Iahub wants to meet his girlfriend Iahubina. They both live in Ox axis (the horizontal axis). Iahub lives at point 0 and Iahubina at point d.

Iahub has n positive integers a₁, a₂, ..., a_n. The sum of those numbers is d. Suppose p₁, p₂, ..., p_n is a permutation of {1, 2, ..., n}. Then, let b₁ = a_p1, b₂ = a_p2 and so on. The array b is called a "route". There are n! different routes, one for each permutation p.

Iahub's travel schedule is: he walks b₁ steps on Ox axis, then he makes a break in point b₁. Then, he walks b₂ more steps on Ox axis and makes a break in point b₁ + b₂. Similarly, at j-th (1 ≤ j ≤ n) time he walks b_j more steps on Ox axis and makes a break in point b₁ + b₂ + ... + b_j.

Iahub is very superstitious and has k integers which give him bad luck.

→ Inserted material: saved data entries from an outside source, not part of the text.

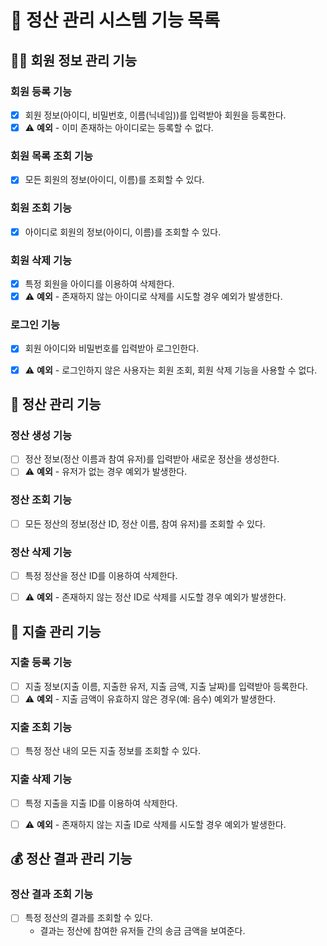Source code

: # 📝 정산 관리 시스템 기능 목록

## 💁🏻‍ 회원 정보 관리 기능

### **회원 등록 기능**
- [X] 회원 정보(아이디, 비밀번호, 이름(닉네임))를 입력받아 회원을 등록한다.
- [X] ⚠️ **예외** - 이미 존재하는 아이디로는 등록할 수 없다.

### **회원 목록 조회 기능**
- [X] 모든 회원의 정보(아이디, 이름)를 조회할 수 있다.

### **회원 조회 기능**
- [X] 아이디로 회원의 정보(아이디, 이름)를 조회할 수 있다.

### **회원 삭제 기능**
- [X] 특정 회원을 아이디를 이용하여 삭제한다.
- [X] ⚠️ **예외** - 존재하지 않는 아이디로 삭제를 시도할 경우 예외가 발생한다.

### **로그인 기능**
- [X] 회원 아이디와 비밀번호를 입력받아 로그인한다.
- [X] ⚠️ **예외** - 로그인하지 않은 사용자는 회원 조회, 회원 삭제 기능을 사용할 수 없다.


## 🧾 정산 관리 기능

### **정산 생성 기능**
- [ ] 정산 정보(정산 이름과 참여 유저)를 입력받아 새로운 정산을 생성한다.
- [ ] ⚠️ **예외** - 유저가 없는 경우 예외가 발생한다.

### **정산 조회 기능**
- [ ] 모든 정산의 정보(정산 ID, 정산 이름, 참여 유저)를 조회할 수 있다.

### **정산 삭제 기능**
- [ ] 특정 정산을 정산 ID를 이용하여 삭제한다.
- [ ] ⚠️ **예외** - 존재하지 않는 정산 ID로 삭제를 시도할 경우 예외가 발생한다.


## 💸 지출 관리 기능

### **지출 등록 기능**
- [ ] 지출 정보(지출 이름, 지출한 유저, 지출 금액, 지출 날짜)를 입력받아 등록한다.
- [ ] ⚠️ **예외** - 지출 금액이 유효하지 않은 경우(예: 음수) 예외가 발생한다.

### **지출 조회 기능**
- [ ] 특정 정산 내의 모든 지출 정보를 조회할 수 있다.

### **지출 삭제 기능**
- [ ] 특정 지출을 지출 ID를 이용하여 삭제한다.
- [ ] ⚠️ **예외** - 존재하지 않는 지출 ID로 삭제를 시도할 경우 예외가 발생한다.


## 💰 정산 결과 관리 기능

### **정산 결과 조회 기능**
- [ ] 특정 정산의 결과를 조회할 수 있다.
  - 결과는 정산에 참여한 유저들 간의 송금 금액을 보여준다.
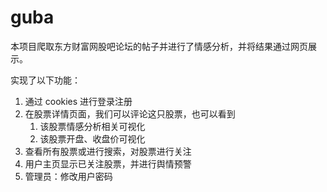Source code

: # guba
本项目爬取东方财富网股吧论坛的帖子并进行了情感分析，并将结果通过网页展示。

实现了以下功能：

1. 通过 cookies 进行登录注册
2. 在股票详情页面，我们可以评论这只股票，也可以看到
   1. 该股票情感分析相关可视化
   2. 该股票开盘、收盘价可视化
3. 查看所有股票或进行搜索，对股票进行关注
4. 用户主页显示已关注股票，并进行舆情预警
5. 管理员：修改用户密码
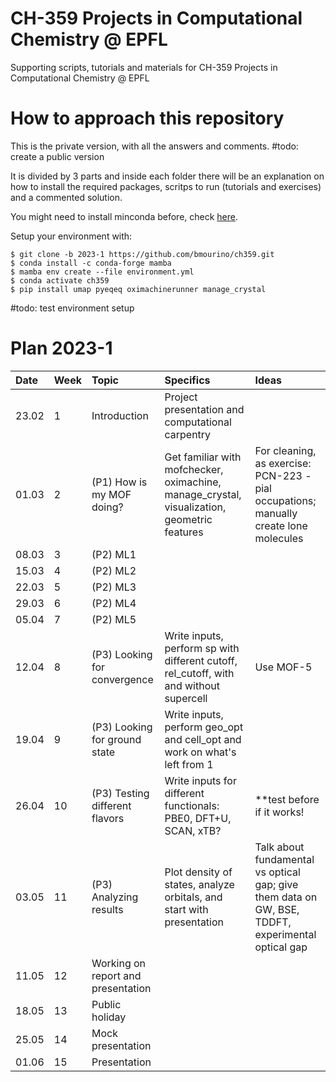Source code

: # CH-359 Projects in Computational Chemistry @ EPFL

Supporting scripts, tutorials and materials for CH-359 Projects in Computational Chemistry @ EPFL

# How to approach this repository

This is the private version, with all the answers and comments. #todo: create a public version

It is divided by 3 parts  and inside each folder there will be an explanation on how to install the required packages, scritps to run (tutorials and exercises) and a commented solution.

You might need to install minconda before, check [here](https://docs.conda.io/projects/conda/en/latest/user-guide/install/).

Setup your environment with:

    $ git clone -b 2023-1 https://github.com/bmourino/ch359.git
    $ conda install -c conda-forge mamba
    $ mamba env create --file environment.yml
    $ conda activate ch359
    $ pip install umap pyeqeq oximachinerunner manage_crystal


#todo: test environment setup

# Plan 2023-1

| Date  | Week  | Topic                    | Specifics     | Ideas          |
| :---  | :---  | :---                     | :---          | :---           |   
| 23.02  | 1     | Introduction             | Project presentation and computational carpentry         |           |     
| 01.03  | 2     | (P1) How is my MOF doing?     | Get familiar with mofchecker, oximachine, manage_crystal, visualization, geometric features    | For cleaning, as exercise: PCN-223 - pial occupations; manually create lone molecules               |
| 08.03  | 3     | (P2) ML1             |         |           |    
| 15.03  | 4     | (P2) ML2             |         |           |    
| 22.03  | 5     | (P2) ML3             |         |           |    
| 29.03  | 6     | (P2) ML4             |         |           |    
| 05.04  | 7     | (P2) ML5             |         |           |    
| 12.04  | 8     | (P3) Looking for convergence  | Write inputs, perform sp with different cutoff, rel_cutoff, with and without supercell      | Use MOF-5               |
| 19.04  | 9	 | (P3) Looking for ground state | Write inputs, perform geo_opt and cell_opt and work on what's left from 1 |	|
| 26.04  | 10 	 | (P3) Testing different flavors| Write inputs for different functionals: PBE0, DFT+U, SCAN, xTB?	| **test before if it works! |
| 03.05  | 11    | (P3) Analyzing results	       | Plot density of states, analyze orbitals, and start with presentation	| Talk about fundamental vs optical gap; give them data on GW, BSE, TDDFT, experimental optical gap |
| 11.05  | 12    | Working on report and presentation	       |  |  |
| 18.05  | 13    | Public holiday	       |  |  |
| 25.05  | 14    | Mock presentation	       |  |  |
| 01.06  | 15    | Presentation	       |  |  |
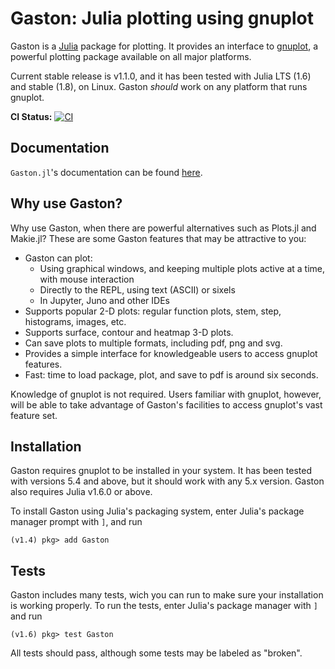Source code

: Gaston: Julia plotting using gnuplot
==================================== 

Gaston is a [Julia](https://julialang.org) package for plotting. It provides an interface to [gnuplot](http://gnuplot.info), a powerful plotting package available on all major platforms.

Current stable release is v1.1.0, and it has been tested with Julia LTS (1.6) and stable (1.8), on
Linux. Gaston _should_ work on any platform that runs gnuplot.

**CI Status:** [![CI](https://github.com/mbaz/Gaston.jl/actions/workflows/ci.yml/badge.svg)](https://github.com/mbaz/Gaston.jl/actions/workflows/ci.yml)

Documentation
-------------

`Gaston.jl`'s documentation can be found [here](https://mbaz.github.io/Gaston.jl/stable/).

Why use Gaston?
--------------

Why use Gaston, when there are powerful alternatives such as Plots.jl and Makie.jl? These are some Gaston features that may be attractive to you:

* Gaston can plot:
    * Using graphical windows, and keeping multiple plots active at a time, with mouse interaction
    * Directly to the REPL, using text (ASCII) or sixels
    * In Jupyter, Juno and other IDEs
* Supports popular 2-D plots: regular function plots, stem, step, histograms, images, etc.
* Supports surface, contour and heatmap 3-D plots.
* Can save plots to multiple formats, including pdf, png and svg.
* Provides a simple interface for knowledgeable users to access gnuplot features.
* Fast: time to load package, plot, and save to pdf is around six seconds.

Knowledge of gnuplot is not required. Users familiar with gnuplot, however, will be able to take advantage of Gaston's facilities to access gnuplot's vast feature set.

Installation
------------

Gaston requires gnuplot to be installed in your system. It has been tested with versions 5.4 and above, but it should work with any 5.x version. Gaston also requires Julia v1.6.0 or above.

To install Gaston using Julia's packaging system, enter Julia's package manager prompt with `]`, and run

    (v1.4) pkg> add Gaston

Tests
-----

Gaston includes many tests, wich you can run to make sure your installation is
working properly. To run the tests, enter Julia's package manager with `]` and run

    (v1.6) pkg> test Gaston

All tests should pass, although some tests may be labeled as "broken".

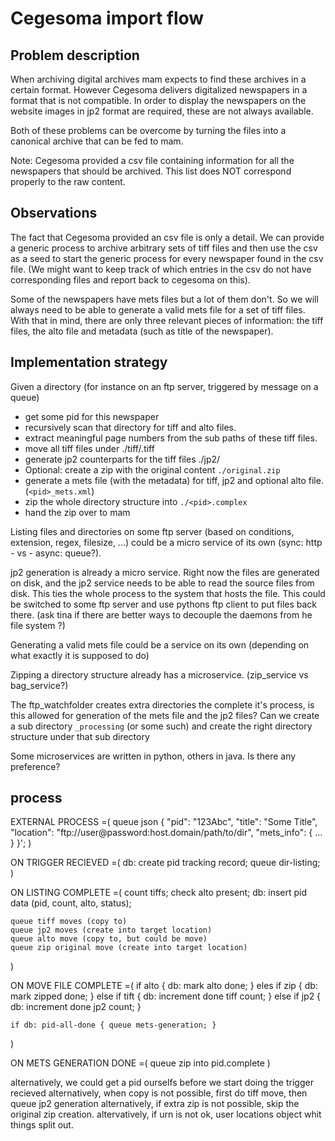 # Cegesoma import flow

## Problem description

When archiving digital archives mam expects to find these archives in a certain format.
However Cegesoma delivers digitalized newspapers in a format that is not compatible. In
order to display the newspapers on the website images in jp2 format are required, these
are not always available.

Both of these problems can be overcome by turning the files into a canonical archive that
can be fed to mam.

Note: Cegesoma provided a csv file containing information for all the newspapers that
should be archived. This list does NOT correspond properly to the raw content.


## Observations

The fact that Cegesoma provided an csv file is only a detail. We can provide a generic
process to archive arbitrary sets of tiff files and then use the csv as a seed to start
the generic process for every newspaper found in the csv file. (We might want to keep
track of which entries in the csv do not have corresponding files and report back to
cegesoma on this).

Some of the newspapers have mets files but a lot of them don't. So we will always need to
be able to generate a valid mets file for a set of tiff files. With that in mind, there
are only three relevant pieces of information: the tiff files, the alto file and metadata
(such as title of the newspaper).


## Implementation strategy

Given a directory (for instance on an ftp server, triggered by message on a queue)
- get some pid for this newspaper
- recursively scan that directory for tiff and alto files.
- extract meaningful page numbers from the sub paths of these tiff files.
- move all tiff files under ./tiff/<page-number>.tiff
- generate jp2 counterparts for the tiff files ./jp2/
- Optional: create a zip with the original content `./original.zip`
- generate a mets file (with the metadata) for tiff, jp2 and optional alto file.
  (`<pid>_mets.xml`)
- zip the whole directory structure into `./<pid>.complex`
- hand the zip over to mam

Listing files and directories on some ftp server (based on conditions, extension, regex,
filesize, ...) could be a micro service of its own (sync: http - vs - async: queue?).

jp2 generation is already a micro service. Right now the files are generated on disk,
and the jp2 service needs to be able to read the source files from disk. This ties the
whole process to the system that hosts the file. This could be switched to some ftp server
and use pythons ftp client to put files back there. (ask tina if there are better ways to
decouple the daemons from he file system ?)

Generating a valid mets file could be a service on its own (depending on what exactly it
is supposed to do)

Zipping a directory structure already has a microservice. (zip_service vs bag_service?)

The ftp_watchfolder creates extra directories the complete it's process, is this allowed
for generation of the mets file and the jp2 files? Can we create a sub directory
`_processing` (or some such) and create the right directory structure under that sub
directory

Some microservices are written in python, others in java. Is there any preference?

## process

EXTERNAL PROCESS =(
	queue json {
		"pid": "123Abc",
		"title": "Some Title",
		"location": "ftp://user@password:host.domain/path/to/dir",
		"mets_info": {
			...
		}
	}';
)

ON TRIGGER RECIEVED =(
	db: create pid tracking record;
	queue dir-listing;
)

ON LISTING COMPLETE =(
	count tiffs;
	check alto present;
	db: insert pid data (pid, count, alto, status);

	queue tiff moves (copy to)
	queue jp2 moves (create into target location)
	queue alto move (copy to, but could be move)
	queue zip original move (create into target location)
)

ON MOVE FILE COMPLETE =(
	if alto { db: mark alto done; }
	eles if zip { db: mark zipped done; }
	else if tift { db: increment done tiff count; }
	else if jp2 { db: increment done jp2 count; }

	if db: pid-all-done { queue mets-generation; }
)

ON METS GENERATION DONE =(
	queue zip into pid.complete
)

alternatively, we could get a pid ourselfs before we start doing the trigger recieved
alternatively, when copy is not possible, first do tiff move, then queue jp2 generation
alternatively, if extra zip is not possible, skip the original zip creation.
altervatively, if urn is not ok, user locations object whit things split out.
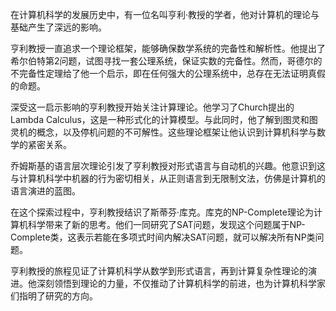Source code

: 在计算机科学的发展历史中，有一位名叫亨利·教授的学者，他对计算机的理论与基础产生了深远的影响。

亨利教授一直追求一个理论框架，能够确保数学系统的完备性和解析性。他提出了希尔伯特第2问题，试图寻找一套公理系统，保证实数的完备性。然而，哥德尔的不完备性定理给了他一个启示，即在任何强大的公理系统中，总存在无法证明真假的命题。

深受这一启示影响的亨利教授开始关注计算理论。他学习了Church提出的Lambda Calculus，这是一种形式化的计算模型。与此同时，他了解到图灵和图灵机的概念，以及停机问题的不可解性。这些理论框架让他认识到计算机科学与数学的紧密关系。

乔姆斯基的语言层次理论引发了亨利教授对形式语言与自动机的兴趣。他意识到这与计算机科学中机器的行为密切相关，从正则语言到无限制文法，仿佛是计算机的语言演进的蓝图。

在这个探索过程中，亨利教授结识了斯蒂芬·库克。库克的NP-Complete理论为计算机科学带来了新的思考。他们一同研究了SAT问题，发现这个问题属于NP-Complete类，这表示若能在多项式时间内解决SAT问题，就可以解决所有NP类问题。

亨利教授的旅程见证了计算机科学从数学到形式语言，再到计算复杂性理论的演进。他深刻领悟到理论的力量，不仅推动了计算机科学的前进，也为计算机科学家们指明了研究的方向。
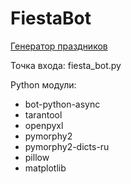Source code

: # FiestaBot

[Генератор праздников](https://icq.im/fiesta_bot)

Точка входа: fiesta_bot.py

Python модули:
- bot-python-async
- tarantool
- openpyxl
- pymorphy2
- pymorphy2-dicts-ru
- pillow
- matplotlib
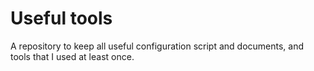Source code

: # Useful tools
A repository to keep all useful configuration script and documents, and tools that I used at least once.
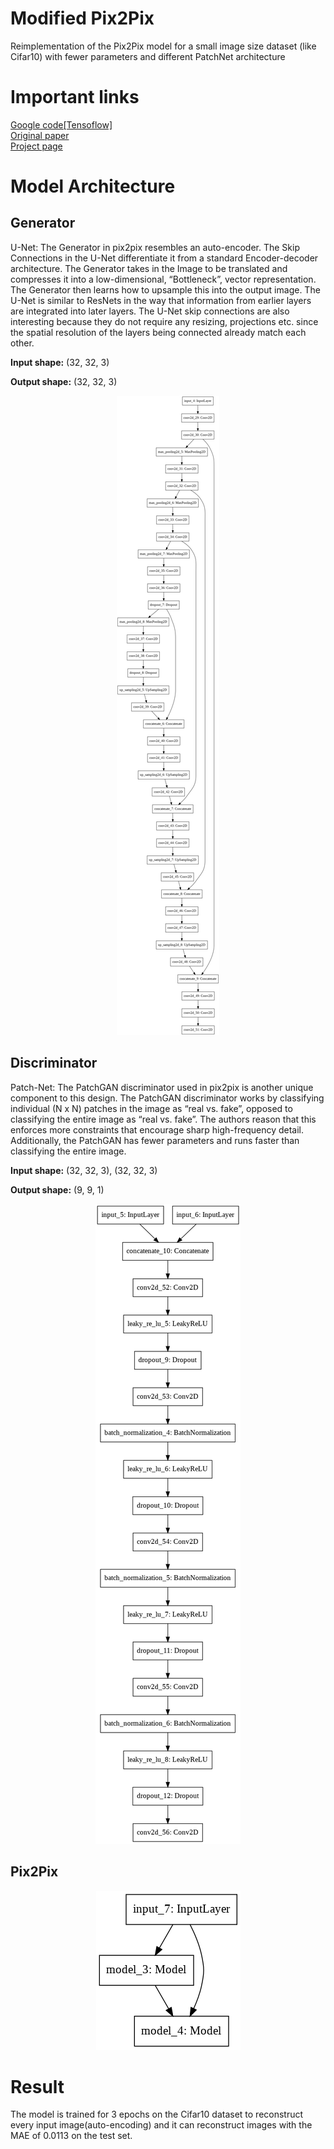 # Modified Pix2Pix

Reimplementation of the Pix2Pix model for a small image size dataset (like Cifar10) with fewer parameters and different PatchNet architecture

# Important links
[Google code[Tensoflow]](https://github.com/tensorflow/docs/blob/r2.0rc/site/en/r2/tutorials/generative/pix2pix.ipynb) </br>
[Original paper](https://arxiv.org/abs/1611.07004) </br>
[Project page](https://phillipi.github.io/pix2pix/) </br>

# Model Architecture

## Generator

U-Net: The Generator in pix2pix resembles an auto-encoder. The Skip Connections in the U-Net differentiate it from a standard Encoder-decoder architecture. The Generator takes in the Image to be translated and compresses it into a low-dimensional, “Bottleneck”, vector representation. The Generator then learns how to upsample this into the output image. The U-Net is similar to ResNets in the way that information from earlier layers are integrated into later layers. The U-Net skip connections are also interesting because they do not require any resizing, projections etc. since the spatial resolution of the layers being connected already match each other.


<b>Input shape:</b> (32, 32, 3)   
              
<b>Output shape:</b> (32, 32, 3)

<p align="center">
  <img src="unet.png">
</p>


## Discriminator
Patch-Net: The PatchGAN discriminator used in pix2pix is another unique component to this design. The PatchGAN discriminator works by classifying individual (N x N) patches in the image as “real vs. fake”, opposed to classifying the entire image as “real vs. fake”. The authors reason that this enforces more constraints that encourage sharp high-frequency detail. Additionally, the PatchGAN has fewer parameters and runs faster than classifying the entire image.


<b>Input shape:</b> (32, 32, 3), (32, 32, 3)    
              
<b>Output shape:</b> (9, 9, 1)

<p align="center">
  <img src="patchnet.png">
</p>


## Pix2Pix

<p align="center">
  <img src="pix2pix.png">
</p>

# Result

The model is trained for 3 epochs on the Cifar10 dataset to reconstruct every input image(auto-encoding) and it can reconstruct images with the MAE of 0.0113 on the test set.
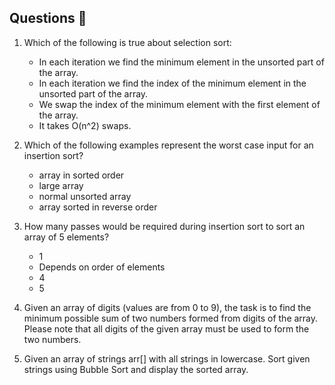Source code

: ## Questions 📝

1. Which of the following is true about selection sort:
    - In each iteration we find the minimum element in the unsorted part of the array.
    - In each iteration we find the index of the minimum element in the unsorted part of the array.
    - We swap the index of the minimum element with the first element of the array.
    - It takes O(n^2) swaps.


2. Which of the following examples represent the worst case input for an insertion sort?
    - array in sorted order
    - large array
    - normal unsorted array
    - array sorted in reverse order


3. How many passes would be required during insertion sort to sort an array of 5 elements?
    - 1
    - Depends on order of elements
    - 4
    - 5


4. Given an array of digits (values are from 0 to 9), the task is to find the minimum possible sum of two numbers formed from digits of the array. Please note that all digits of the given array must be used to form the two numbers.


5. Given an array of strings arr[] with all strings in lowercase. Sort given strings using Bubble Sort and display the sorted array.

He calls a route "good" if he never makes a break in a point corresponding to one of those k numbers. For his own curiosity, answer how many good routes he can make, modulo 1000000007 (10⁹ + 7).

Input

The first line contains an integer n (1 ≤ n ≤ 24). The following line contains n integers: a₁, a₂, ..., a_n (1 ≤ a_i ≤ 10⁹).

The third line contains integer k (0 ≤ k ≤ 2). The fourth line contains k positive integers, representing the numbers that give Iahub bad luck. Each of these numbers does not exceed 10⁹.

Output

Output a single integer — the answer of Iahub's dilemma modulo 1000000007 (10⁹ + 7).

Examples

Input

3
2 3 5
2
5 7

Output

1

Input

3
2 2 2
2
1 3

Output

6

Note

In the first case consider six possible orderings:

• [2, 3, 5]. Iahub will stop at position 2, 5 and 10. Among them, 5 is bad luck for him.
• [2, 5, 3]. Iahub will stop at position 2, 7 and 10. Among them, 7 is bad luck for him.
• [3, 2, 5]. He will stop at the unlucky 5.
• [3, 5, 2]. This is a valid ordering.
• [5, 2, 3]. He got unlucky twice (5 and 7).
• [5, 3, 2]. Iahub would reject, as it sends him to position 5.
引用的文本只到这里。